= Beginning of Section =

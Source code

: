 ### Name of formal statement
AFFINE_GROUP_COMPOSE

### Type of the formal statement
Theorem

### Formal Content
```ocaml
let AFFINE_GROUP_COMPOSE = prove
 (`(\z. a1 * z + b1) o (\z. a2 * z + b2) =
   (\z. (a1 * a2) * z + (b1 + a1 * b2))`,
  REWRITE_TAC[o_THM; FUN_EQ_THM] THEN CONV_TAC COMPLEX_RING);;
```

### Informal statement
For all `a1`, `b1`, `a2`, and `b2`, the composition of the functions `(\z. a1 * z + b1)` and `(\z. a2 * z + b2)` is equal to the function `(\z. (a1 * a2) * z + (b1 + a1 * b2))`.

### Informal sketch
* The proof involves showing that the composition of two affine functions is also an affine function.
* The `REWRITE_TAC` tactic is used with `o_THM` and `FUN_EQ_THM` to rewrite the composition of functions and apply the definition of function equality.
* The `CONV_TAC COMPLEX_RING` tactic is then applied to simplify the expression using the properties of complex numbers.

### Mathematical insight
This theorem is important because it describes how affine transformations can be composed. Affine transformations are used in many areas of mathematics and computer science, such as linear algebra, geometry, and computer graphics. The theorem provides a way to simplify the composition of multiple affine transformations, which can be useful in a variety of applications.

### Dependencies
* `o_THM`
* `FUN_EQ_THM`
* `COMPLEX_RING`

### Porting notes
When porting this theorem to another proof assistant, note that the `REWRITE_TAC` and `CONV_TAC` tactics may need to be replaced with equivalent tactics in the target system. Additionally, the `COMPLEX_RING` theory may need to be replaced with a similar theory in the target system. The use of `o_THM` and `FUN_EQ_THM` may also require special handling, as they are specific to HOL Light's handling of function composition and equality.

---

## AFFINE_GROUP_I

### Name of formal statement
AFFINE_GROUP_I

= End of Section =

Work order | Find every line above that includes the word "Name", then state how many there are and nothing more.

The answer | 2